Top of Dataset excerpts

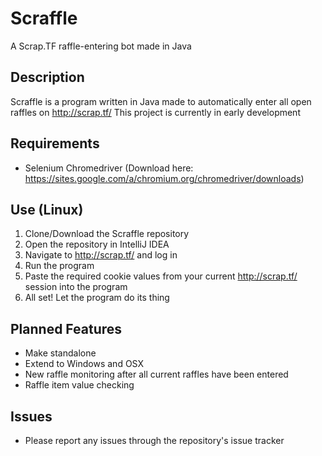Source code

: # Scraffle
A Scrap.TF raffle-entering bot made in Java

## Description
Scraffle is a program written in Java made to automatically enter all open raffles on http://scrap.tf/
This project is currently in early development

## Requirements
  - Selenium Chromedriver (Download here: https://sites.google.com/a/chromium.org/chromedriver/downloads)
  
## Use (Linux)
  1. Clone/Download the Scraffle repository
  2. Open the repository in IntelliJ IDEA
  3. Navigate to http://scrap.tf/ and log in
  4. Run the program
  5. Paste the required cookie values from your current http://scrap.tf/ session into the program
  6. All set! Let the program do its thing

## Planned Features
  - Make standalone
  - Extend to Windows and OSX
  - New raffle monitoring after all current raffles have been entered
  - Raffle item value checking

## Issues
  - Please report any issues through the repository's issue tracker
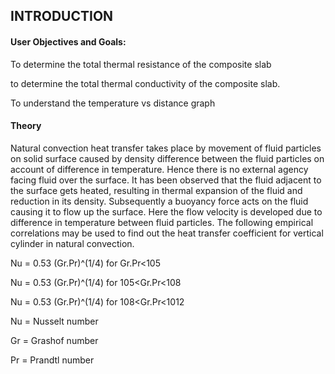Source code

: ## INTRODUCTION<br>

#### User Objectives and Goals:

To determine the total thermal resistance of the composite slab

to determine the total thermal conductivity of the composite slab.

To understand the temperature vs distance graph



#### Theory
Natural convection heat transfer takes place by movement of fluid particles
on solid surface caused by density difference between the fluid particles on
account of difference in temperature. Hence there is no external agency facing
fluid over the surface. It has been observed that the fluid adjacent to the surface
gets heated, resulting in thermal expansion of the fluid and reduction in its density.
Subsequently a buoyancy force acts on the fluid causing it to flow up the surface.
Here the flow velocity is developed due to difference in temperature between fluid
particles.
The following empirical correlations may be used to find out the heat
transfer coefficient for vertical cylinder in natural convection.


Nu = 0.53 (Gr.Pr)^(1/4) for Gr.Pr<105

Nu = 0.53 (Gr.Pr)^(1/4) for 105<Gr.Pr<108

Nu = 0.53 (Gr.Pr)^(1/4) for 108<Gr.Pr<1012

Nu = Nusselt number

Gr = Grashof number

Pr = Prandtl number 
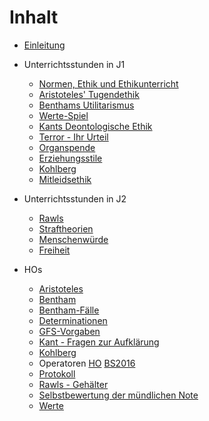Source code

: # Inhalt

* [Einleitung](README.md)
* Unterrichtsstunden in J1
  * [Normen, Ethik und Ethikunterricht](normen_ethik_und_ethikunterricht.md)
  * [Aristoteles' Tugendethik](aristoteles.md)
  * [Benthams Utilitarismus](utilitarismus_Bentham.md)
  * [Werte-Spiel](werte-spiel.md)
  * [Kants Deontologische Ethik](kant_ki.md)
  * [Terror - Ihr Urteil](terror_ihr_urteil.md)
  * [Organspende](organspende.md)
  * [Erziehungsstile](erziehungsstile.md)
  * [Kohlberg](kohlberg.md)
  * [Mitleidsethik](mitleidsethik.md)

* Unterrichtsstunden in J2
  * [Rawls](rawls.md)
  * [Straftheorien](straftheorien.md)
  * [Menschenwürde](menschenwuerde.md)
  * [Freiheit](freiheit.md)

* HOs
  * [Aristoteles](HOs/HO_Aristoteles.md)
  * [Bentham](http://www.joachimschmid.ch/docs/PAzBenthJerEinPriM.pdf)
  * [Bentham-Fälle](HOs/HO_Bentham-Fälle.md)
  * [Determinationen](HOs/HO_Determination.md)
  * [GFS-Vorgaben](HOs/GFS-Vorgaben_Ethik_Kursstufe.md)
  * [Kant - Fragen zur Aufklärung](HOs/HO_Kant_Fragen-zur-Aufklaerung.md)
  * [Kohlberg](HOs/HO_Kohlberg.md)
  * Operatoren [HO](HOs/Operatoren_BS_2016) [BS2016](http://www.bildungsplaene-bw.de/,Lde/Startseite/BP2016BW_ALLG/BP2016BW_ALLG_GYM_ETH_OP)
  * [Protokoll](HOs/Protokoll.md)
  * [Rawls - Gehälter](HOs/HO_Rawls.md)
  * [Selbstbewertung der mündlichen Note](HOs/Selbstbewertung_Ethik.pdf)
  * [Werte](HOs/HO_Werte.md)
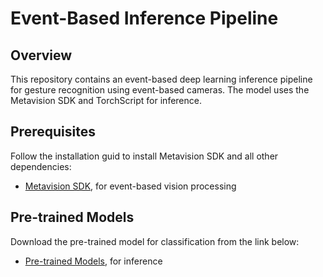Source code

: # Event-Based Inference Pipeline

## Overview

This repository contains an event-based deep learning inference pipeline for gesture recognition using event-based cameras. The model uses the Metavision SDK and TorchScript for inference. 

## Prerequisites

Follow the installation guid to install Metavision SDK and all other dependencies:
- [Metavision SDK](https://docs.prophesee.ai/stable/installation/index.html), for event-based vision processing

## Pre-trained Models

Download the pre-trained model for classification from the link below:

- [Pre-trained Models](https://docs.prophesee.ai/stable/guides/pre-trained_models.html?highlight=mobilenetv2_chifoumi%20zip), for inference
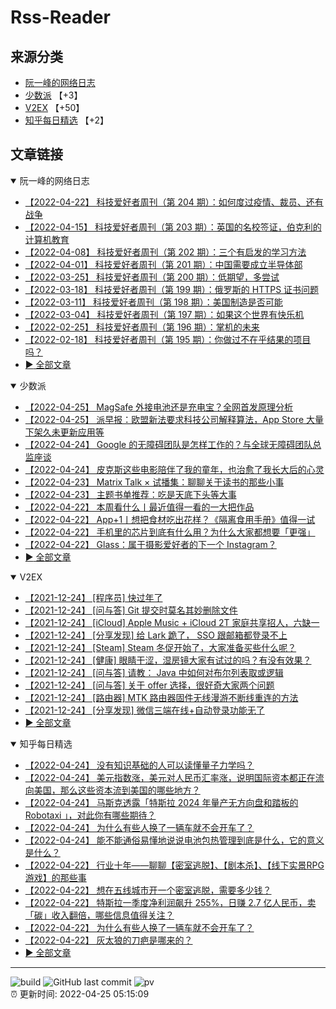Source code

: # Rss-Reader

## 来源分类

* [阮一峰的网络日志](#阮一峰的网络日志)
* [少数派](#少数派) 【+3】
* [V2EX](#V2EX) 【+50】
* [知乎每日精选](#知乎每日精选) 【+2】

## 文章链接

<details open>
    <summary id="阮一峰的网络日志">
     阮一峰的网络日志
    </summary>


* [【2022-04-22】 科技爱好者周刊（第 204 期）：如何度过疫情、裁员、还有战争](http://www.ruanyifeng.com/blog/2022/04/weekly-issue-204.html)
* [【2022-04-15】 科技爱好者周刊（第 203 期）：英国的名校签证，伯克利的计算机教育](http://www.ruanyifeng.com/blog/2022/04/weekly-issue-203.html)
* [【2022-04-08】 科技爱好者周刊（第 202 期）：三个有启发的学习方法](http://www.ruanyifeng.com/blog/2022/04/weekly-issue-202.html)
* [【2022-04-01】 科技爱好者周刊（第 201 期）：中国需要成立半导体部](http://www.ruanyifeng.com/blog/2022/04/weekly-issue-201.html)
* [【2022-03-25】 科技爱好者周刊（第 200 期）：低期望，多尝试](http://www.ruanyifeng.com/blog/2022/03/weekly-issue-200.html)
* [【2022-03-18】 科技爱好者周刊（第 199 期）：俄罗斯的 HTTPS 证书问题](http://www.ruanyifeng.com/blog/2022/03/weekly-issue-199.html)
* [【2022-03-11】 科技爱好者周刊（第 198 期）：美国制造是否可能](http://www.ruanyifeng.com/blog/2022/03/weekly-issue-198.html)
* [【2022-03-04】 科技爱好者周刊（第 197 期）：如果这个世界有快乐机](http://www.ruanyifeng.com/blog/2022/03/weekly-issue-197.html)
* [【2022-02-25】 科技爱好者周刊（第 196 期）：掌机的未来](http://www.ruanyifeng.com/blog/2022/02/weekly-issue-196.html)
* [【2022-02-18】 科技爱好者周刊（第 195 期）：你做过不在乎结果的项目吗？](http://www.ruanyifeng.com/blog/2022/02/weekly-issue-195.html)
* [:arrow_forward: 全部文章](data/阮一峰的网络日志.md)
</details>

<details open>
    <summary id="少数派">
     少数派
    </summary>


* [【2022-04-25】 MagSafe 外接电池还是充电宝？全网首发原理分析](https://sspai.com/post/72838)
* [【2022-04-25】 派早报：欧盟新法要求科技公司解释算法，App Store 大量下架久未更新应用等](https://sspai.com/post/72873)
* [【2022-04-24】 Google 的无障碍团队是怎样工作的？与全球无障碍团队总监座谈](https://sspai.com/post/72859)
* [【2022-04-24】 皮克斯这些电影陪伴了我的童年，也治愈了我长大后的心灵](https://sspai.com/post/72762)
* [【2022-04-23】 Matrix Talk × 试播集：聊聊关于读书的那些小事](https://sspai.com/post/72835)
* [【2022-04-23】 主题书单推荐：吃是天底下头等大事](https://sspai.com/post/72822)
* [【2022-04-22】 本周看什么丨最近值得一看的一大把作品](https://sspai.com/post/72839)
* [【2022-04-22】 App+1丨想把食材吃出花样？《隔离食用手册》值得一试](https://sspai.com/post/72815)
* [【2022-04-22】 手机里的芯片到底有什么用？为什么大家都想要「更强」](https://sspai.com/post/72758)
* [【2022-04-22】 Glass：属于摄影爱好者的下一个 Instagram？](https://sspai.com/post/72747)
* [:arrow_forward: 全部文章](data/少数派.md)
</details>

<details open>
    <summary id="V2EX">
     V2EX
    </summary>


* [【2021-12-24】 [程序员] 快过年了](https://www.v2ex.com/t/824201)
* [【2021-12-24】 [问与答] Git 提交时莫名其妙删除文件](https://www.v2ex.com/t/824200)
* [【2021-12-24】 [iCloud] Apple Music + iCloud 2T 家庭共享招人，六缺一](https://www.v2ex.com/t/824199)
* [【2021-12-24】 [分享发现] 给 Lark 跪了， SSO 跟邮箱都登录不上](https://www.v2ex.com/t/824198)
* [【2021-12-24】 [Steam] Steam 冬促开始了，大家准备买些什么呢？](https://www.v2ex.com/t/824197)
* [【2021-12-24】 [健康] 眼睛干涩，湿房镜大家有试过的吗？有没有效果？](https://www.v2ex.com/t/824196)
* [【2021-12-24】 [问与答] 请教： Java 中如何对布尔列表取或逻辑](https://www.v2ex.com/t/824194)
* [【2021-12-24】 [问与答] 关于 offer 选择，很好奇大家两个问题](https://www.v2ex.com/t/824192)
* [【2021-12-24】 [路由器] MTK 路由器固件无线漫游不断线重连的方法](https://www.v2ex.com/t/824191)
* [【2021-12-24】 [分享发现] 微信三端在线+自动登录功能无了](https://www.v2ex.com/t/824190)
* [:arrow_forward: 全部文章](data/V2EX.md)
</details>

<details open>
    <summary id="知乎每日精选">
     知乎每日精选
    </summary>


* [【2022-04-24】 没有知识基础的人可以读懂量子力学吗？](http://www.zhihu.com/question/278469566/answer/2453873860?utm_campaign=rss&utm_medium=rss&utm_source=rss&utm_content=title)
* [【2022-04-24】 美元指数涨，美元对人民币汇率涨，说明国际资本都正在流向美国，那么这些资本流到美国的哪些地方？](http://www.zhihu.com/question/529537098/answer/2453942123?utm_campaign=rss&utm_medium=rss&utm_source=rss&utm_content=title)
* [【2022-04-24】 马斯克透露「特斯拉 2024 年量产无方向盘和踏板的 Robotaxi 」，对此你有哪些期待？](http://www.zhihu.com/question/529255721/answer/2454770495?utm_campaign=rss&utm_medium=rss&utm_source=rss&utm_content=title)
* [【2022-04-24】 为什么有些人换了一辆车就不会开车了？](http://www.zhihu.com/question/529257859/answer/2454051439?utm_campaign=rss&utm_medium=rss&utm_source=rss&utm_content=title)
* [【2022-04-24】 能不能通俗易懂地说说电池包热管理到底是什么，它的意义是什么？](http://www.zhihu.com/question/505242375/answer/2453317813?utm_campaign=rss&utm_medium=rss&utm_source=rss&utm_content=title)
* [【2022-04-22】 行业十年——聊聊【密室逃脱】、【剧本杀】、【线下实景RPG游戏】的那些事](http://zhuanlan.zhihu.com/p/498993111?utm_campaign=rss&utm_medium=rss&utm_source=rss&utm_content=title)
* [【2022-04-22】 想在五线城市开一个密室逃脱，需要多少钱？](http://www.zhihu.com/question/526587289/answer/2435758804?utm_campaign=rss&utm_medium=rss&utm_source=rss&utm_content=title)
* [【2022-04-22】 特斯拉一季度净利润飙升 255%，日赚 2.7 亿人民币，卖「碳」收入翻倍，哪些信息值得关注？](http://www.zhihu.com/question/529210655/answer/2451997925?utm_campaign=rss&utm_medium=rss&utm_source=rss&utm_content=title)
* [【2022-04-22】 为什么有些人换了一辆车就不会开车了？](http://www.zhihu.com/question/529257859/answer/2451907237?utm_campaign=rss&utm_medium=rss&utm_source=rss&utm_content=title)
* [【2022-04-22】 灰太狼的刀疤是哪来的？](http://www.zhihu.com/question/311763237/answer/2447501697?utm_campaign=rss&utm_medium=rss&utm_source=rss&utm_content=title)
* [:arrow_forward: 全部文章](data/知乎每日精选.md)
</details>


---

![build](https://github.com/LikaiLee/rss-reader/workflows/rss%20reader/badge.svg)
![GitHub last commit](https://img.shields.io/github/last-commit/likailee/rss-reader)
![pv](https://pageview.vercel.app/?github_user=likailee) <br>
:alarm_clock: 更新时间: 2022-04-25 05:15:09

Bottom of Dataset excerpts

## Try it
In the records above, find each line that mentions the word "composite", and copy it.

## Result for this task
To determine the total thermal resistance of the composite slab
to determine the total thermal conductivity of the composite slab.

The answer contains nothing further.